> Data for the task:
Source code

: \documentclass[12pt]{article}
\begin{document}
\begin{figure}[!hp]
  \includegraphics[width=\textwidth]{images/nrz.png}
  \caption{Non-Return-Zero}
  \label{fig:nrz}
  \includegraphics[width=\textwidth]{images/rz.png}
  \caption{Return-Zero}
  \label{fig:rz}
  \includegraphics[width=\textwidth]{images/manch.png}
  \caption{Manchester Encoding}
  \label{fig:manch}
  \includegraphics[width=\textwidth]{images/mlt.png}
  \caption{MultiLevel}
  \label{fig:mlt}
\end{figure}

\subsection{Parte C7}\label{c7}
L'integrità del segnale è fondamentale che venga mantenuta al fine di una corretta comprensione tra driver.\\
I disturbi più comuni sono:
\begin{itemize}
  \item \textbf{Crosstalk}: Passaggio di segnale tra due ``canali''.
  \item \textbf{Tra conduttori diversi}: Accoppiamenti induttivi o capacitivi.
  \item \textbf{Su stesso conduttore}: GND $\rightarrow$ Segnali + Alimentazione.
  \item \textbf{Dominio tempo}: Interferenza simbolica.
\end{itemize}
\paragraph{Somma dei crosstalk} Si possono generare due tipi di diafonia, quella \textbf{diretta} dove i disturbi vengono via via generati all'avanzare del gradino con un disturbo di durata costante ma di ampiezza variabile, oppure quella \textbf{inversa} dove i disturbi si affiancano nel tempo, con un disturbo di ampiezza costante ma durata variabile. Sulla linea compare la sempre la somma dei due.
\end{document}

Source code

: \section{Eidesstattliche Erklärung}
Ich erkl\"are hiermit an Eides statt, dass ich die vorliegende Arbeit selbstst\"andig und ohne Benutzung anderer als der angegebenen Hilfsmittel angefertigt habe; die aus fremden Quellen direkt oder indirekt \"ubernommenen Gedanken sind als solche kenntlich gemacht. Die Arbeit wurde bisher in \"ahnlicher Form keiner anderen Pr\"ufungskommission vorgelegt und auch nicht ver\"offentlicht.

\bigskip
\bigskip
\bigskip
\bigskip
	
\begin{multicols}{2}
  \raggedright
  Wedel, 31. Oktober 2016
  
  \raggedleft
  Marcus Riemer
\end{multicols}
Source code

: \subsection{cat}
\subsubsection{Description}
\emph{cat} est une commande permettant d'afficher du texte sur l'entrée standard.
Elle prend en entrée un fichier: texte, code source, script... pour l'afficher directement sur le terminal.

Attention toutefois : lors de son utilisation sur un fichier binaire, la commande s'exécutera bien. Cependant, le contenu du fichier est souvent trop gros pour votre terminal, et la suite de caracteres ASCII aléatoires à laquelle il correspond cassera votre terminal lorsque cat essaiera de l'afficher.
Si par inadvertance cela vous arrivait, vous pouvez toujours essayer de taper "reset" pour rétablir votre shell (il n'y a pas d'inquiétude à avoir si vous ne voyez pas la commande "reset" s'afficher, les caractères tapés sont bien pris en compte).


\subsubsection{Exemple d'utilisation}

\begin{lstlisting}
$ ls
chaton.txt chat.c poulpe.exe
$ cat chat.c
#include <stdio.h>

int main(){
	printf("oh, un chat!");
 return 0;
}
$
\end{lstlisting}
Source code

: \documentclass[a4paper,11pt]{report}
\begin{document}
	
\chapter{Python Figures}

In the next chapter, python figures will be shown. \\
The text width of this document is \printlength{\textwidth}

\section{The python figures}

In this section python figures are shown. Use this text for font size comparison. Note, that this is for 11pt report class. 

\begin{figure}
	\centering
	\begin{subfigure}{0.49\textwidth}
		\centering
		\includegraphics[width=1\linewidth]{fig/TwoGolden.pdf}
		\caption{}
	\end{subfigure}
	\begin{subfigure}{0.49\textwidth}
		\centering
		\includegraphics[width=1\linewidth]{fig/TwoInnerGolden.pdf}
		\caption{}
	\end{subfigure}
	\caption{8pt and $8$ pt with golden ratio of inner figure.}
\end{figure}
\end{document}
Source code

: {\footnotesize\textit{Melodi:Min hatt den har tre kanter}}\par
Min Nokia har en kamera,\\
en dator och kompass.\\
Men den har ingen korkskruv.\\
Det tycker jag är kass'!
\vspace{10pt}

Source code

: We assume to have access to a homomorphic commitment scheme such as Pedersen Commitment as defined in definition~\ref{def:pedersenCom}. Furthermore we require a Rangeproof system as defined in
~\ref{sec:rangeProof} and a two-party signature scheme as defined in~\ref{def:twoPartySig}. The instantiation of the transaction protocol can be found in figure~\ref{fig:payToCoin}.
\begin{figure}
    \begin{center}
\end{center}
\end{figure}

> What is needed: Above are the entries. Quote exactly the lines from the one bearing "chaton.txt chat.c poulpe.exe" through the one bearing "system as defined in".

> Your solution:
chaton.txt chat.c poulpe.exe
$ cat chat.c
#include <stdio.h>

int main(){
	printf("oh, un chat!");
 return 0;
}
$
\end{lstlisting}
Source code

: \documentclass[a4paper,11pt]{report}
\begin{document}
	
\chapter{Python Figures}

In the next chapter, python figures will be shown. \\
The text width of this document is \printlength{\textwidth}

\section{The python figures}

In this section python figures are shown. Use this text for font size comparison. Note, that this is for 11pt report class. 

\begin{figure}
	\centering
	\begin{subfigure}{0.49\textwidth}
		\centering
		\includegraphics[width=1\linewidth]{fig/TwoGolden.pdf}
		\caption{}
	\end{subfigure}
	\begin{subfigure}{0.49\textwidth}
		\centering
		\includegraphics[width=1\linewidth]{fig/TwoInnerGolden.pdf}
		\caption{}
	\end{subfigure}
	\caption{8pt and $8$ pt with golden ratio of inner figure.}
\end{figure}
\end{document}
Source code

: {\footnotesize\textit{Melodi:Min hatt den har tre kanter}}\par
Min Nokia har en kamera,\\
en dator och kompass.\\
Men den har ingen korkskruv.\\
Det tycker jag är kass'!
\vspace{10pt}

Source code

: We assume to have access to a homomorphic commitment scheme such as Pedersen Commitment as defined in definition~\ref{def:pedersenCom}. Furthermore we require a Rangeproof system as defined in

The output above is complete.